| Task item |
Copy nothing but the text: repeat each entry exactly and drop the images.

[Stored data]
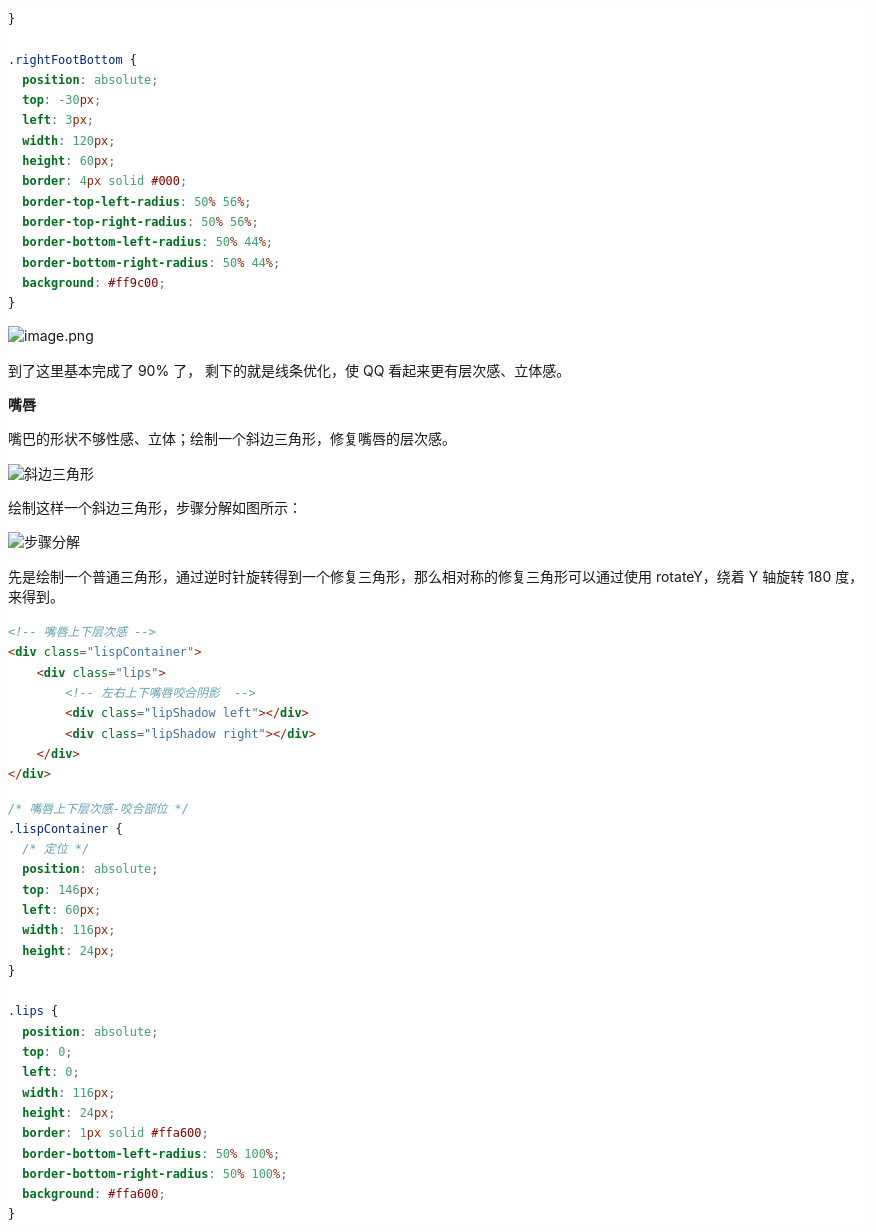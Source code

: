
 ```css
}

.rightFootBottom {
  position: absolute;
  top: -30px;
  left: 3px;
  width: 120px;
  height: 60px;
  border: 4px solid #000;
  border-top-left-radius: 50% 56%;
  border-top-right-radius: 50% 56%;
  border-bottom-left-radius: 50% 44%;
  border-bottom-right-radius: 50% 44%;
  background: #ff9c00;
}
```

![image.png](https://upload-images.jianshu.io/upload_images/735083-99c72e3873c6d815.png?imageMogr2/auto-orient/strip%7CimageView2/2/w/1240)

到了这里基本完成了 90% 了， 剩下的就是线条优化，使 QQ 看起来更有层次感、立体感。

**嘴唇**

嘴巴的形状不够性感、立体；绘制一个斜边三角形，修复嘴唇的层次感。

![斜边三角形](https://upload-images.jianshu.io/upload_images/735083-023166cf198da7d8.png?imageMogr2/auto-orient/strip%7CimageView2/2/w/1240)

绘制这样一个斜边三角形，步骤分解如图所示：

![步骤分解](https://upload-images.jianshu.io/upload_images/735083-be6e95b7c5f9eb65.png?imageMogr2/auto-orient/strip%7CimageView2/2/w/1240)

先是绘制一个普通三角形，通过逆时针旋转得到一个修复三角形，那么相对称的修复三角形可以通过使用 rotateY，绕着 Y 轴旋转 180 度，来得到。

```html
<!-- 嘴唇上下层次感 -->
<div class="lispContainer">
    <div class="lips">
        <!-- 左右上下嘴唇咬合阴影  -->
        <div class="lipShadow left"></div>
        <div class="lipShadow right"></div>
    </div>
</div>
```

```css
/* 嘴唇上下层次感-咬合部位 */
.lispContainer {
  /* 定位 */
  position: absolute;
  top: 146px;
  left: 60px;
  width: 116px;
  height: 24px;
}

.lips {
  position: absolute;
  top: 0;
  left: 0;
  width: 116px;
  height: 24px;
  border: 1px solid #ffa600;
  border-bottom-left-radius: 50% 100%;
  border-bottom-right-radius: 50% 100%;
  background: #ffa600;
}
```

| Your solution |
Source code

:
 ```css
}

.rightFootBottom {
  position: absolute;
  top: -30px;
  left: 3px;
  width: 120px;
  height: 60px;
  border: 4px solid #000;
  border-top-left-radius: 50% 56%;
  border-top-right-radius: 50% 56%;
  border-bottom-left-radius: 50% 44%;
  border-bottom-right-radius: 50% 44%;
  background: #ff9c00;
}
```

![image.png](https://upload-images.jianshu.io/upload_images/735083-99c72e3873c6d815.png?imageMogr2/auto-orient/strip%7CimageView2/2/w/1240)

到了这里基本完成了 90% 了， 剩下的就是线条优化，使 QQ 看起来更有层次感、立体感。

**嘴唇**

嘴巴的形状不够性感、立体；绘制一个斜边三角形，修复嘴唇的层次感。

![斜边三角形](https://upload-images.jianshu.io/upload_images/735083-023166cf198da7d8.png?imageMogr2/auto-orient/strip%7CimageView2/2/w/1240)

绘制这样一个斜边三角形，步骤分解如图所示：

![步骤分解](https://upload-images.jianshu.io/upload_images/735083-be6e95b7c5f9eb65.png?imageMogr2/auto-orient/strip%7CimageView2/2/w/1240)

先是绘制一个普通三角形，通过逆时针旋转得到一个修复三角形，那么相对称的修复三角形可以通过使用 rotateY，绕着 Y 轴旋转 180 度，来得到。

```html
<!-- 嘴唇上下层次感 -->
<div class="lispContainer">
    <div class="lips">
        <!-- 左右上下嘴唇咬合阴影  -->
        <div class="lipShadow left"></div>
        <div class="lipShadow right"></div>
    </div>
</div>
```

```css
/* 嘴唇上下层次感-咬合部位 */
.lispContainer {
  /* 定位 */
  position: absolute;
  top: 146px;
  left: 60px;
  width: 116px;
  height: 24px;
}

.lips {
  position: absolute;
  top: 0;
  left: 0;
  width: 116px;
  height: 24px;
  border: 1px solid #ffa600;
  border-bottom-left-radius: 50% 100%;
  border-bottom-right-radius: 50% 100%;
  background: #ffa600;
}
```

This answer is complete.